O que estaria por trás da “intromissão” dos EUA na compra dos caças suecos?

Recentemente, após a repercussão do pedido do Departamento de Justiça dos Estados Unidos por informações à empresa sueca Saab sobre a venda de 36 caças Gripen ao Brasil, o presidente Lula denunciou que a ação do governo americano era uma “intromissão” nos assuntos do Brasil e da Suécia.

Em geral, tem-se enfatizado que esse pedido se deve a um inconformismo de Washington porque a Boeing perdeu a concorrência para a Saab na licitação, em 2014 – embora o negócio com os suecos fosse mais favorável ao Brasil, que garantia a transferência de tecnologia, ao contrário dos americanos.

Pode-se aprofundar, contudo, o olhar sobre essa “intromissão” dos EUA por toda a indústria aeronáutica brasileira. Não se trata apenas da busca pelo contrato da venda de alguns caças. A Embraer (que quase foi entregue à Boeing há alguns anos) é dependente dos componentes para a fabricação de caças. Mesmo se tentar fabricar por conta própria, precisaria adquirir o motor dos EUA e o assento ejetável do Reino Unido, porque ela não tem tecnologia para produzi-los.

Como o Gripen tem componentes de fabricação americana, e os Estados Unidos não transferem tecnologia para o Brasil, eles poderiam controlar o que nós podemos ou não comprar. Esse é apenas um dos milhares de artifícios que uma potência imperialista tem à sua disposição para impedir qualquer mínima tentativa de desenvolvimento econômico, industrial, científico, tecnológico e militar de um país como o Brasil. Além disso, como a Suécia agora é membro da OTAN – e a OTAN é um instrumento dos EUA –, ela fica refém dos americanos neste imbróglio montado por eles.

Se o Departamento de Justiça dos EUA prosseguir com as “investigações” sobre a compra do Gripen, provavelmente terá sucesso em anulá-la, pois tanto o vendedor quanto o comprador tem a arma apontada para a sua cabeça. Dos 36 caças contratados, apenas oito já chegaram ao país.

Polícia do mundo, os EUA se colocam na posição de investigar (e julgar) as negociações bilaterais de quaisquer países a partir do seu Foreign Corrupt Practices Act (FCPA). Como informou Arthur Banzatto em sua tese de doutorado pela UFSC, citada pela Carta Capital, o Brasil é o segundo país do mundo que mais sofre ações do FCPA (24 ações contra o Brasil), atrás apenas da China (43).

A China, como é amplamente sabido, está envolvida em uma guerra comercial com os EUA há anos e é considerada a grande inimiga do país pelos responsáveis pela condução da política americana. Portanto, o que esse número de ações contra o Brasil poderia significar?

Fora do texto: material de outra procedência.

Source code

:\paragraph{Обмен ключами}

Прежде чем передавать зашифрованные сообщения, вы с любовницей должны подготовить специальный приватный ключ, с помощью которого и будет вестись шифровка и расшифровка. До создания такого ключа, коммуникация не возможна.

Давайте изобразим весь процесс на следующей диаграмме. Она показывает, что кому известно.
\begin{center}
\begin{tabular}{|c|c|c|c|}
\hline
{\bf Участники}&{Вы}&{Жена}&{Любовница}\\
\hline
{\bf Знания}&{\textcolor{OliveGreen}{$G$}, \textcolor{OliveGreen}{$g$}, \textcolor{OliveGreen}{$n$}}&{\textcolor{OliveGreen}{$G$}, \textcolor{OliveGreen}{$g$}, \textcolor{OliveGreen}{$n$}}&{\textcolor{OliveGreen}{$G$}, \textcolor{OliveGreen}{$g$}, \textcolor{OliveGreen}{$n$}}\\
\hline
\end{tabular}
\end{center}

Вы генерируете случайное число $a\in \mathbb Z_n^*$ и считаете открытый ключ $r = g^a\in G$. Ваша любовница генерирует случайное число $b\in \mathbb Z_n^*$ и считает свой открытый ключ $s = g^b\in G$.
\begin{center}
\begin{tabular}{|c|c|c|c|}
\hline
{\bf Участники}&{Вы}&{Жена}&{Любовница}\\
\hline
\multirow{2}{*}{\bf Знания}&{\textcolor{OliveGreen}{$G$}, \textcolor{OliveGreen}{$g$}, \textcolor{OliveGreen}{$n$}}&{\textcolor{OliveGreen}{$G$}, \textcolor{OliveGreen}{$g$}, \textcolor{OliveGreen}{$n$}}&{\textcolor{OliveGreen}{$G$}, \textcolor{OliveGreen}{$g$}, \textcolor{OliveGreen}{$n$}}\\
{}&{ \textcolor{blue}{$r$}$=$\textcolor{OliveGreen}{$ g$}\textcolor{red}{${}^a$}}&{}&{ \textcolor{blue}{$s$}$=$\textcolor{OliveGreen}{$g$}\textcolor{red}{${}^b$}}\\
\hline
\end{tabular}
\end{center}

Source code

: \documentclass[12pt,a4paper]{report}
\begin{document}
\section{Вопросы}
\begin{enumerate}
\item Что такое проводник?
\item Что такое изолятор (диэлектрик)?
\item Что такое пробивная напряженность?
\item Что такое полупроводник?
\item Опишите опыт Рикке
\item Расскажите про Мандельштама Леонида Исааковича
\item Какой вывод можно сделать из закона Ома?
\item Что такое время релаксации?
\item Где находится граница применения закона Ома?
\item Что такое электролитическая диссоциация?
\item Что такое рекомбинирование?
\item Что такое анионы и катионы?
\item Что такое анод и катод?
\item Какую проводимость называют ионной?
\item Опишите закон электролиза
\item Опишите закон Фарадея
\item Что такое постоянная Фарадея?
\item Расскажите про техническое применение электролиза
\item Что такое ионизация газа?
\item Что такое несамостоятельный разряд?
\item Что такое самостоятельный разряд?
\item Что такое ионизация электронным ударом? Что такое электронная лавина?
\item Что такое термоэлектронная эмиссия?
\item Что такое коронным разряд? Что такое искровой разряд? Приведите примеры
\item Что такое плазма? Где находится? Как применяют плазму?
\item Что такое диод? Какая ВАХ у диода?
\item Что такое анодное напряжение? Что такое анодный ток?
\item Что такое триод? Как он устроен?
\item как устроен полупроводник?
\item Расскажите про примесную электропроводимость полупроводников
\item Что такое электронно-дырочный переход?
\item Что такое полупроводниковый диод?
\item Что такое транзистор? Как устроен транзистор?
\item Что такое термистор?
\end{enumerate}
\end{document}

Que nós também somos considerados um inimigo dos Estados Unidos. E um inimigo que precisa ser neutralizado.

Henry Kissinger já se preocupava com as parcerias do Brasil com o “Sul Global” quando o Mercosul foi lançado, pois isso poderia “gerar uma potencial contenda entre Brasil e EUA sobre o futuro do Cone Sul”. Se Washington vê perigo no aumento do comércio brasileiro com seus vizinhos diretos, como não poderia enxergá-lo também – e ainda maior – no comércio com China, Rússia, África, Oriente Médio e Europa?

A necessidade de manter o Brasil adestrado para que não entre em competição com os gigantescos monopólios empresariais americanos que dominam o mundo foi um dos (se não o) motivos-chave do golpe de 2016. Para realizá-lo, foi montada pelo Departamento de Justiça a Operação Lava Jato, que devastou a economia nacional, destruiu ainda mais a nossa indústria e faliu (direta ou indiretamente) empresas que competiam com o mercado estadunidense nas mais diversas áreas, desde a construção civil até a produção e extração de petróleo. Naquela época, nem mesmo a Dolly e a JBS foram poupadas.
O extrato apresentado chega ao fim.